Inference and EM (Baum-Welch) for HMM learning

Last month, I did a post on how you could setup your HMM in pymc3. It was beautiful, it was simple. It was a little too easy. The inference button makes setting up the model a breeze. Just define the likelihoods and let pymc3 figure out the rest.

I have been reading Murphy’s thesis for work and decided it’d be a whole lot of fun to implement the EM algorithm for learning. So here we go. The code can be found online here. Murphy’s Machine Learning book was very useful when coding up this algorithm.

Since we are going to be getting into the weeds a bit, let’s define some terms. We’re going to use the notation from Murphy’s thesis. Time goes from $1 … T$.

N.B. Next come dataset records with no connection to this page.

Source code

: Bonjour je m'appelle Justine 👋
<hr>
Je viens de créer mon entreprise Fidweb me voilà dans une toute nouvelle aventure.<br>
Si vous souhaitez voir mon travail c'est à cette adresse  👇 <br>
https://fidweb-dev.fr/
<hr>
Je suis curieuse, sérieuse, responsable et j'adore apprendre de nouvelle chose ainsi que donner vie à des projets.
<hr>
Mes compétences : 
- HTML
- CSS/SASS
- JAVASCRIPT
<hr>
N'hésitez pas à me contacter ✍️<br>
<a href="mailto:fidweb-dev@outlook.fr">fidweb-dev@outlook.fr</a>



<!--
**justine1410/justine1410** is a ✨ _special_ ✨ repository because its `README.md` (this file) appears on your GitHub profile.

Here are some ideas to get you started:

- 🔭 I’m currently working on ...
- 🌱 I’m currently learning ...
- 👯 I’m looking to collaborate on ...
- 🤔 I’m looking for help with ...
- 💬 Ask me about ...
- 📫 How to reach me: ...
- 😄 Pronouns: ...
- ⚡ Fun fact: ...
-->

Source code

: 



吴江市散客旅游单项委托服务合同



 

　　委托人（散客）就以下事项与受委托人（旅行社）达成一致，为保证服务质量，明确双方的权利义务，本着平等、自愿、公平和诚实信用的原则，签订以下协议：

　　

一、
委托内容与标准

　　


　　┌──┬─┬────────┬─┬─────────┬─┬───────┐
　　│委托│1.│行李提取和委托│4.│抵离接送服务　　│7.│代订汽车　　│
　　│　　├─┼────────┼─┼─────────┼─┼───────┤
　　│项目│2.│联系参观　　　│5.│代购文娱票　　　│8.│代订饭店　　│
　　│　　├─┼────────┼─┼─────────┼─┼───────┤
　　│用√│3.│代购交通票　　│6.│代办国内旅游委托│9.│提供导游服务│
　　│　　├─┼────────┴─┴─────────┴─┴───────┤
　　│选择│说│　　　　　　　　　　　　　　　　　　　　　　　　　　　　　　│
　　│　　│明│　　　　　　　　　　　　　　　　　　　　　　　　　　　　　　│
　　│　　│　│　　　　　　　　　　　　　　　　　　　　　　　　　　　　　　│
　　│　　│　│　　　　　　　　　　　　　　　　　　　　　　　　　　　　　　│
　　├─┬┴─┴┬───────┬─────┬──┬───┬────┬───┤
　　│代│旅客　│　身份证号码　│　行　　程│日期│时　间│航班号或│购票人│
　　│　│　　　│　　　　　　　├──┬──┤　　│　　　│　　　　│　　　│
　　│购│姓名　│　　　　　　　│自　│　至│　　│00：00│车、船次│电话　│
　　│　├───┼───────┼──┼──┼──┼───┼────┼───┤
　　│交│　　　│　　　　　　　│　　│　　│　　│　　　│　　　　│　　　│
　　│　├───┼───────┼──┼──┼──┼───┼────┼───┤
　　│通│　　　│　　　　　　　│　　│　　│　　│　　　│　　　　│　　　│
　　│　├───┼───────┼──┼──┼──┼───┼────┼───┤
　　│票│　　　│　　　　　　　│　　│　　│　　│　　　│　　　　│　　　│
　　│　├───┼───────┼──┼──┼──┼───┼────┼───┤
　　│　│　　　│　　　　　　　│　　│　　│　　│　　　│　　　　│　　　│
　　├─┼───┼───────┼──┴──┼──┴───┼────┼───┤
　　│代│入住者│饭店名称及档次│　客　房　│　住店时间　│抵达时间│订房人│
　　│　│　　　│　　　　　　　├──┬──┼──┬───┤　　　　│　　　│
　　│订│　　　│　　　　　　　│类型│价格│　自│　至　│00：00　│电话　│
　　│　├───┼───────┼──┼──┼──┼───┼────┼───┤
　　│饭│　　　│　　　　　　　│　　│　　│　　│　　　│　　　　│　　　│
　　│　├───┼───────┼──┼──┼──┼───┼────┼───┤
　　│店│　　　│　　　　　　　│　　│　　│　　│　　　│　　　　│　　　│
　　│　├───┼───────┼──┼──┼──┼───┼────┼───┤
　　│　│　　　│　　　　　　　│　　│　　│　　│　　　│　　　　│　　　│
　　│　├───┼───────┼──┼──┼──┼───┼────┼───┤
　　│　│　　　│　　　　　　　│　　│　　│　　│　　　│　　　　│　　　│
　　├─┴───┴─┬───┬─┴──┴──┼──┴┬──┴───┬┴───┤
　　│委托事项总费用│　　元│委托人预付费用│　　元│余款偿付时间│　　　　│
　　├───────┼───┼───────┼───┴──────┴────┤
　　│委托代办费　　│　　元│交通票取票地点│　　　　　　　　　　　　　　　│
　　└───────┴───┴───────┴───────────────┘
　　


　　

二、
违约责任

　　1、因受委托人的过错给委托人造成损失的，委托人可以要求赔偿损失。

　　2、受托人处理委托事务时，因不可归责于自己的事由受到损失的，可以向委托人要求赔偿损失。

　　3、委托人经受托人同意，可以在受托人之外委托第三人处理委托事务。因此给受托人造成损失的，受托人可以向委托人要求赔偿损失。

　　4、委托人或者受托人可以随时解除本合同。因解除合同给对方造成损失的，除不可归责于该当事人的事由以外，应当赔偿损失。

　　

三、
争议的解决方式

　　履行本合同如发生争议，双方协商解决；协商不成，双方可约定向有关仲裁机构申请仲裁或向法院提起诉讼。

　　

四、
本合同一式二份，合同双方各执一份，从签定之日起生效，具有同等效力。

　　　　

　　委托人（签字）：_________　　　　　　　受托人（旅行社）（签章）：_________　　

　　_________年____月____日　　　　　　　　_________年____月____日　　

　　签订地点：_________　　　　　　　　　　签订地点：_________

$y_{1:t} = (y_1,…,y_t)$: the observations up to present time, $t$.
$X_t$: The hidden state at time $t$.
$P(X_t \vert y_{i:t})$: Belief state at time $t$.
$P(X_t \vert X_{t-1})$: State-transition function. We assume we have a first-order Markov with transition matrix $A$.
$\pi$: $P(X_1)$ - the initial state

There are a few types of inferences as per Murphy:

Filtering: Compute the belief state
Smoothing: Compute $P(X_t\vert y_{1:T})$ offline, given all the evidence.
Fixed lag smoothing: Slightly lagged filtering - $P(X_{t-l}\vert y_{1:t})$
Prediction: Predict the future - $P(X_{t+l}\vert y_{1:t}$)

We’re just going to look at the first two: filtering and smoothing. Then use some of these functions to implement an EM algorithm for learning the parameters.

Generate data

We’ll use the utility classes from the last post to generate some data:

n_samples = 100
t_mat = np.array([[0.8, 0.2],[0.2, 0.8]])
init = 0

sg = SampleGenerator("poisson", [{'lambda':5}, {'lambda': 10}],
                     2, t_mat)
vals, states_orig = sg.generate_samples(n_samples, init_state=init)

vals are all we observe.

Filtering - The forwards algorithm

Check out Murphy for the full derivation but the forward algorithm boils down to this:

\[\begin{aligned} \mathbf{\alpha}_t &= P(X_t \vert y_{i:t})\\ \mathbf{\alpha}_t &\propto O_t A' \alpha_{t-1} \end{aligned}\]

where $A$ is the Markov transition matrix that defines $P(X_t \vert X_{t-1})$ and $O_t(i, i) = P(y_t \vert X_t = i)$ is a diagonal matrix containing the conditional likelihoods at time $t$.

Note that $\alpha_t$ is recursively defined with the base case being:

\[\alpha_1 \propto O_1\pi\]

And here it is in python:

def forward_pass(y, t, dists, init, trans_mat):

    x0 = dists[0]
    x1 = dists[1]
    all_c = []
    if t == 0:
        O = np.diag([x0.pmf(y[0]), x1.pmf(y[0])])
        c, normed = normalize(O @ init)
        return c, normed.reshape(1, -1)

    else:
        c_tm1, alpha_tm1 = forward_pass(y, t - 1, dists, init, trans_mat)

        O = np.diag([x0.pmf(y[t]), x1.pmf(y[t])])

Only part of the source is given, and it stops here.